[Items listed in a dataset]
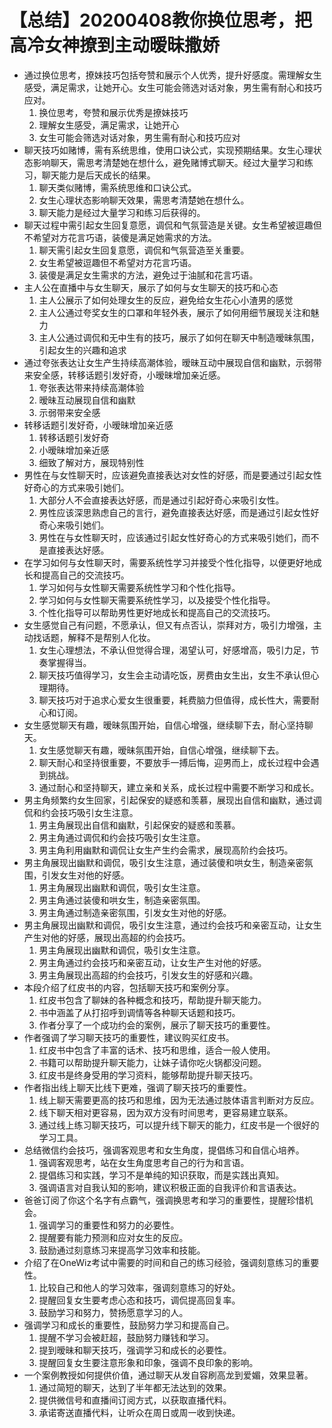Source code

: # 【总结】20200408教你换位思考，把高冷女神撩到主动暧昧撒娇

-   通过换位思考，撩妹技巧包括夸赞和展示个人优秀，提升好感度。需理解女生感受，满足需求，让她开心。女生可能会筛选对话对象，男生需有耐心和技巧应对。
    1.  换位思考，夸赞和展示优秀是撩妹技巧
    2.  理解女生感受，满足需求，让她开心
    3.  女生可能会筛选对话对象，男生需有耐心和技巧应对
-   聊天技巧如赌博，需有系统思维，使用口诀公式，实现预期结果。女生心理状态影响聊天，需思考清楚她在想什么，避免赌博式聊天。经过大量学习和练习，聊天能力是后天成长的结果。
    1.  聊天类似赌博，需系统思维和口诀公式。
    2.  女生心理状态影响聊天效果，需思考清楚她在想什么。
    3.  聊天能力是经过大量学习和练习后获得的。
-   聊天过程中需引起女生回复意愿，调侃和气氛营造是关键。女生希望被逗趣但不希望对方花言巧语，装傻是满足她需求的方法。
    1.  聊天需引起女生回复意愿，调侃和气氛营造至关重要。
    2.  女生希望被逗趣但不希望对方花言巧语。
    3.  装傻是满足女生需求的方法，避免过于油腻和花言巧语。
-   主人公在直播中与女生聊天，展示了如何与女生聊天的技巧和心态
    1.  主人公展示了如何处理女生的反应，避免给女生花心小渣男的感觉
    2.  主人公通过夸奖女生的口罩和年轻外表，展示了如何用细节展现关注和魅力
    3.  主人公通过调侃和无中生有的技巧，展示了如何在聊天中制造暧昧氛围，引起女生的兴趣和追求
-   通过夸张表达让女生产生持续高潮体验，暧昧互动中展现自信和幽默，示弱带来安全感，转移话题引发好奇，小暧昧增加亲近感。
    1.  夸张表达带来持续高潮体验
    2.  暧昧互动展现自信和幽默
    3.  示弱带来安全感
-   转移话题引发好奇，小暧昧增加亲近感
    1.  转移话题引发好奇
    2.  小暧昧增加亲近感
    3.  细致了解对方，展现特别性
-   男性在与女性聊天时，应该避免直接表达对女性的好感，而是要通过引起女性好奇心的方式来吸引她们。
    1.  大部分人不会直接表达好感，而是通过引起好奇心来吸引女性。
    2.  男性应该深思熟虑自己的言行，避免直接表达好感，而是通过引起女性好奇心来吸引她们。
    3.  男性在与女性聊天时，应该通过引起女性好奇心的方式来吸引她们，而不是直接表达好感。
-   在学习如何与女性聊天时，需要系统性学习并接受个性化指导，以便更好地成长和提高自己的交流技巧。
    1.  学习如何与女性聊天需要系统性学习和个性化指导。
    2.  学习如何与女性聊天需要系统性学习，以及接受个性化指导。
    3.  个性化指导可以帮助男性更好地成长和提高自己的交流技巧。
-   女生感觉自己有问题，不愿承认，但又有点否认，崇拜对方，吸引力增强，主动找话题，解释不是帮别人化妆。
    1.  女生心理想法，不承认但觉得合理，渴望认可，好感增高，吸引力足，节奏掌握得当。
    2.  聊天技巧值得学习，女生会主动请吃饭，房费由女生出，女生不承认但心理期待。
    3.  聊天技巧对于追求心爱女生很重要，耗费脑力但值得，成长性大，需要耐心和订阅。
-   女生感觉聊天有趣，暧昧氛围开始，自信心增强，继续聊下去，耐心坚持聊天。
    1.  女生感觉聊天有趣，暧昧氛围开始，自信心增强，继续聊下去。
    2.  聊天耐心和坚持很重要，不要放手一搏后悔，迎男而上，成长过程中会遇到挑战。
    3.  通过耐心和坚持聊天，建立亲和关系，成长过程中需要不断学习和成长。
-   男主角频繁约女生回家，引起保安的疑惑和羡慕，展现出自信和幽默，通过调侃和约会技巧吸引女生注意。
    1.  男主角展现出自信和幽默，引起保安的疑惑和羡慕。
    2.  男主角通过调侃和约会技巧吸引女生注意。
    3.  男主角利用幽默和调侃让女生产生约会需求，展现高阶约会技巧。
-   男主角展现出幽默和调侃，吸引女生注意，通过装傻和哄女生，制造亲密氛围，引发女生对他的好感。
    1.  男主角展现出幽默和调侃，吸引女生注意。
    2.  男主角通过装傻和哄女生，制造亲密氛围。
    3.  男主角通过制造亲密氛围，引发女生对他的好感。
-   男主角展现出幽默和调侃，吸引女生注意，通过约会技巧和亲密互动，让女生产生对他的好感，展现出高超的约会技巧。
    1.  男主角展现出幽默和调侃，吸引女生注意。
    2.  男主角通过约会技巧和亲密互动，让女生产生对他的好感。
    3.  男主角展现出高超的约会技巧，引发女生的好感和兴趣。
-   本段介绍了红皮书的内容，包括聊天技巧和案例分享。
    1.  红皮书包含了聊妹的各种概念和技巧，帮助提升聊天能力。
    2.  书中涵盖了从打招呼到调情等各种聊天话题和技巧。
    3.  作者分享了一个成功约会的案例，展示了聊天技巧的重要性。
-   作者强调了学习聊天技巧的重要性，建议购买红皮书。
    1.  红皮书中包含了丰富的话术、技巧和思维，适合一般人使用。
    2.  书籍可以帮助提升聊天能力，让妹子请你吃火锅都没问题。
    3.  红皮书是终身受用的学习资料，能够帮助提升聊天技巧。
-   作者指出线上聊天比线下更难，强调了聊天技巧的重要性。
    1.  线上聊天需要更高的技巧和思维，因为无法通过肢体语言判断对方反应。
    2.  线下聊天相对更容易，因为双方没有时间思考，更容易建立联系。
    3.  通过线上练习聊天技巧，可以提升线下聊天的能力，红皮书是一个很好的学习工具。
-   总结微信约会技巧，强调客观思考和女生角度，提倡练习和自信心培养。
    1.  强调客观思考，站在女生角度思考自己的行为和言语。
    2.  提倡练习和实践，学习不是单纯的知识获取，而是实践出真知。
    3.  强调语言对自我认知的影响，建议积极正面的自我评价和言语表达。
-   爸爸订阅了你这个名字有点霸气，强调换思考和学习的重要性，提醒珍惜机会。
    1.  强调学习的重要性和努力的必要性。
    2.  提醒要有能力预测和应对女生的反应。
    3.  鼓励通过刻意练习来提高学习效率和技能。
-   介绍了在OneWiz考试中需要的时间和自己的练习经验，强调刻意练习的重要性。
    1.  比较自己和他人的学习效率，强调刻意练习的好处。
    2.  提醒回复女生要考虑心态和技巧，调侃提高回复率。
    3.  鼓励学习和努力，赞扬愿意学习的人。
-   强调学习和成长的重要性，鼓励努力学习和提高自己。
    1.  提醒不学习会被赶超，鼓励努力赚钱和学习。
    2.  提到暧昧和聊天技巧，强调学习和成长的必要性。
    3.  提醒回复女生要注意形象和印象，强调不良印象的影响。
-   一个案例教授如何提供价值，通过聊天从发自容刷高龙到爱媚，效果显著。
    1.  通过简短的聊天，达到了半年都无法达到的效果。
    2.  提供微信号和直播间订阅方式，以获取直播代料。
    3.  承诺寄送直播代料，让听众在周日或周一收到快递。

→ **WORK TO BE COMPLETED**: One number is the full answer: how many lines of the records include the string "女生感觉聊天有趣".

→ **SOLUTION FOR THIS EXERCISE**: 2